Section D) How to scrape the internet for data
One of the most important aspects of research is the data that you have. Without data, there can't be any model. Fortunately, most data is free -- Unfortunately, most data isn't immediately in the best computer parsable formats [like .csv, or .xml]. To get the data into formats we can use we will need to "scrape" websites for it.
A couple "packages" have been created that will greatly improve our ability to scrape webpages. It can certaintly be done in python without them -- but they will make your life a whole lot easier:
Mechanize - This will allow us to open webpages easily (
http://wwwsearch.sourceforge.net/mechanize/)
Beautiful Soup - This will allow us to parse apart the webpages (
http://www.crummy.com/software/BeautifulSoup/)
Installing Beautiful Soup is pretty easy, you can just put the
http://www.crummy.com/software/Beaut...lSoup-3.0.0.py Beautiful soup python file in the same directory you are running your code from.
Installing Mechanize is a little tougher, on a *nix machine, cd to the directory of where you downloaded it and extract it (tar -xzvf [filename]). Then cd into the extracted directory and install it by typing "sudo python setup.py install" It should install, you can post here if you have any problems. As far as windows goes, you may be on your own -- I can't imagine it's very tough, and there's probably a tutorial somewhere online.

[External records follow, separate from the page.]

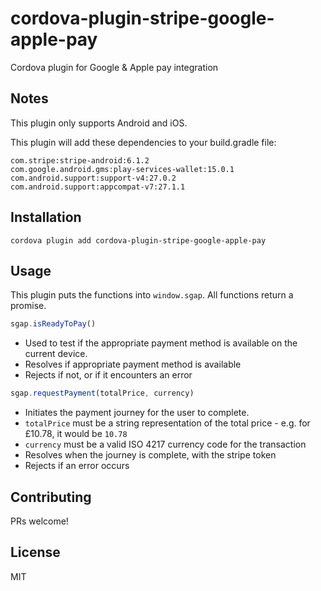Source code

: # cordova-plugin-stripe-google-apple-pay
Cordova plugin for Google &amp; Apple pay integration

## Notes

This plugin only supports Android and iOS.

This plugin will add these dependencies to your build.gradle file:

```
com.stripe:stripe-android:6.1.2
com.google.android.gms:play-services-wallet:15.0.1
com.android.support:support-v4:27.0.2
com.android.support:appcompat-v7:27.1.1
```

## Installation

```
cordova plugin add cordova-plugin-stripe-google-apple-pay
```

## Usage

This plugin puts the functions into `window.sgap`.
All functions return a promise.

```javascript
sgap.isReadyToPay()
```

 - Used to test if the appropriate payment method is available on the current device.
 - Resolves if appropriate payment method is available
 - Rejects if not, or if it encounters an error

```javascript
sgap.requestPayment(totalPrice, currency)
```
  - Initiates the payment journey for the user to complete.
  - `totalPrice` must be a string representation of the total price - e.g. for £10.78, it would be `10.78`
  - `currency` must be a valid ISO 4217 currency code for the transaction
  - Resolves when the journey is complete, with the stripe token
  - Rejects if an error occurs

## Contributing

PRs welcome!

## License

MIT
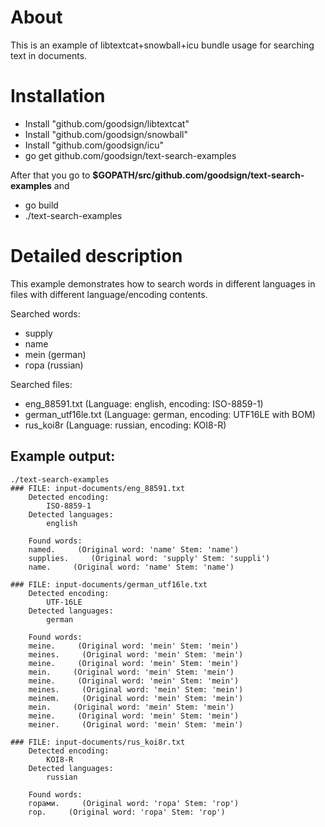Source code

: About
====================

This is an example of libtextcat+snowball+icu bundle usage for searching text in documents.

Installation
====================

* Install "github.com/goodsign/libtextcat"
* Install "github.com/goodsign/snowball"
* Install "github.com/goodsign/icu"
* go get github.com/goodsign/text-search-examples

After that you go to **$GOPATH/src/github.com/goodsign/text-search-examples** and

* go build
* ./text-search-examples

Detailed description
=====================

This example demonstrates how to search words in different languages in files with different language/encoding contents.

Searched words:

* supply 
* name 
* mein  (german)
* гора  (russian)

Searched files:

* eng_88591.txt (Language: english, encoding: ISO-8859-1)
* german_utf16le.txt (Language: german, encoding: UTF16LE with BOM)
* rus_koi8r (Language: russian, encoding: KOI8-R)

Example output:
----------------------

```
./text-search-examples
### FILE: input-documents/eng_88591.txt
    Detected encoding:
        ISO-8859-1
    Detected languages:
        english

    Found words:
    named.     (Original word: 'name' Stem: 'name')
    supplies.     (Original word: 'supply' Stem: 'suppli')
    name.     (Original word: 'name' Stem: 'name')

### FILE: input-documents/german_utf16le.txt
    Detected encoding:
        UTF-16LE
    Detected languages:
        german

    Found words:
    meine.     (Original word: 'mein' Stem: 'mein')
    meines.     (Original word: 'mein' Stem: 'mein')
    meine.     (Original word: 'mein' Stem: 'mein')
    mein.     (Original word: 'mein' Stem: 'mein')
    meine.     (Original word: 'mein' Stem: 'mein')
    meines.     (Original word: 'mein' Stem: 'mein')
    meinem.     (Original word: 'mein' Stem: 'mein')
    mein.     (Original word: 'mein' Stem: 'mein')
    meine.     (Original word: 'mein' Stem: 'mein')
    meiner.     (Original word: 'mein' Stem: 'mein')

### FILE: input-documents/rus_koi8r.txt
    Detected encoding:
        KOI8-R
    Detected languages:
        russian

    Found words:
    горами.     (Original word: 'гора' Stem: 'гор')
    гор.     (Original word: 'гора' Stem: 'гор')
```
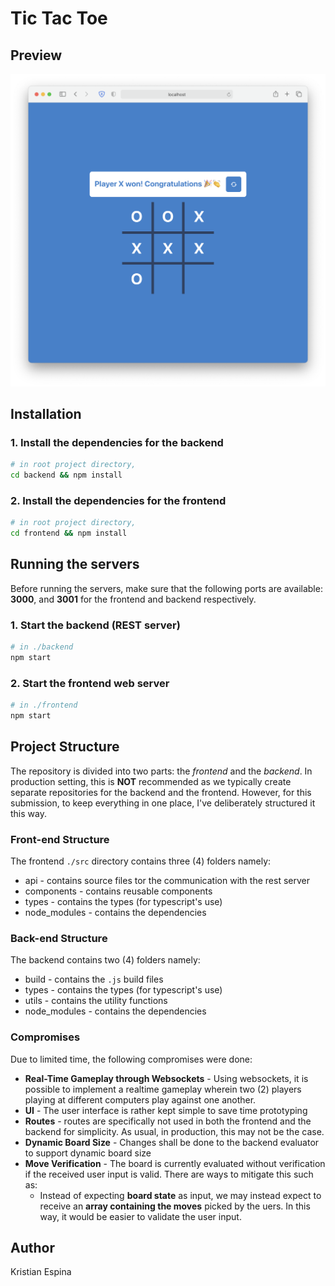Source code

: # Tic Tac Toe

## Preview

![Preview](docs/screenshot.png "Preview")

## Installation

### 1. Install the dependencies for the backend

```bash
# in root project directory,
cd backend && npm install
```

### 2. Install the dependencies for the frontend

```bash
# in root project directory,
cd frontend && npm install
```

## Running the servers

Before running the servers, make sure that the following ports are available: **3000**, and **3001** for the frontend and backend respectively.

### 1. Start the backend (REST server)

```bash
# in ./backend
npm start
```

### 2. Start the frontend web server

```bash
# in ./frontend
npm start
```

## Project Structure

The repository is divided into two parts: the _frontend_ and the _backend_. In production setting, this is **NOT** recommended as we typically create separate repositories for the backend and the frontend. However, for this submission, to keep everything in one place, I've deliberately structured it this way.

### Front-end Structure

The frontend `./src` directory contains three (4) folders namely:

- api - contains source files tor the communication with the rest server
- components - contains reusable components
- types - contains the types (for typescript's use)
- node_modules - contains the dependencies

### Back-end Structure

The backend contains two (4) folders namely:

- build - contains the `.js` build files
- types - contains the types (for typescript's use)
- utils - contains the utility functions
- node_modules - contains the dependencies

### Compromises

Due to limited time, the following compromises were done:

- **Real-Time Gameplay through Websockets** - Using websockets, it is possible to implement a realtime gameplay wherein two (2) players playing at different computers play against one another.
- **UI** - The user interface is rather kept simple to save time prototyping
- **Routes** - routes are specifically not used in both the frontend and the backend for simplicity. As usual, in production, this may not be the case.
- **Dynamic Board Size** - Changes shall be done to the backend evaluator to support dynamic board size
- **Move Verification** - The board is currently evaluated without verification if the received user input is valid. There are ways to mitigate this such as:
  - Instead of expecting **board state** as input, we may instead expect to receive an **array containing the moves** picked by the uers. In this way, it would be easier to validate the user input.

## Author

Kristian Espina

Now that the installation is out of the way, it's time to get down to business. I'll give you the basics here, and you should be able to refer to the documentation for more complicated examples. I'm going to assume you have a basic familiarity of html -- if you don't, you may want to search for a quick tutorial. Let's make our first example getting a list of today's injuries from statfox for MLB baseball:
PHP Code:
from BeautifulSoup import BeautifulSoup, SoupStrainer ## This tells python to use Beautiful Soup
from mechanize import Browser ## This tells python we want to use a browser (which is defined in mechanize)
import re ## This tells python that we will be using some regular expressions.
## .. Regular expression allow us to search for a sequence of characters
## .. within a larger string
import time
import datetime
## The first step is to create our browser..
br = Browser()
## Now let's open the injuries page on statfox. This one line will open and retreive the html.
response = br.open("http://www.sbrodds.com/StoryArchivesForm.aspx?ShortNameLeague=mlb&ArticleType=injury&l=3").read()
## Now we need to tell Beautiful Soup that we would like to search through the response.
## .. This next line will tell beautiful soup to only return links to the individual inuries.
## .. We know that all the links to the injuries have "ShortNameLeague=mlb&ArticleType=injury"
## .. in their url, so we search for these links. Each of these links has a title that describes
## .. the injury which we will use in the next line.
linksToInjuries = SoupStrainer('a', href=re.compile('ShortNameLeague=mlb&ArticleType=injury'))
## This will put the title of all links in the "linksToInjuries" into an array.
## We then call Set on our array to change the array to a "set" which by definition has no duplicates.
injuryTitles = set([injuryPage['title'] for injuryPage in BeautifulSoup(response, parseOnlyThese=linksToInjuries)])
## Finally let's print all the injuries out that are for today's date.
today = datetime.date.today()
# the function strftime() (string-format time) produces nice formatting
# All codes are detailed at http://www.python.org/doc/current/lib/module-time.html
date = today.strftime("%m/%d")
## Now let's print out the injuries that we have.
for title in injuryTitles:
## See if the date is in the title, if it is: print it.
if re.search(date, title):
print title
It might seem like a lot at first, but it's not much code. Take it slow and use google when you dont know what a function does. Googling "python [some piece of code you dont understand]" will work magic. Ask here and i can further break down any slice of code.
Sorry I haven't had much time -- If anyone can post an example of what kind of data they would like to be scraped, I will create one more example using both BeautifulSoup and Mechanize.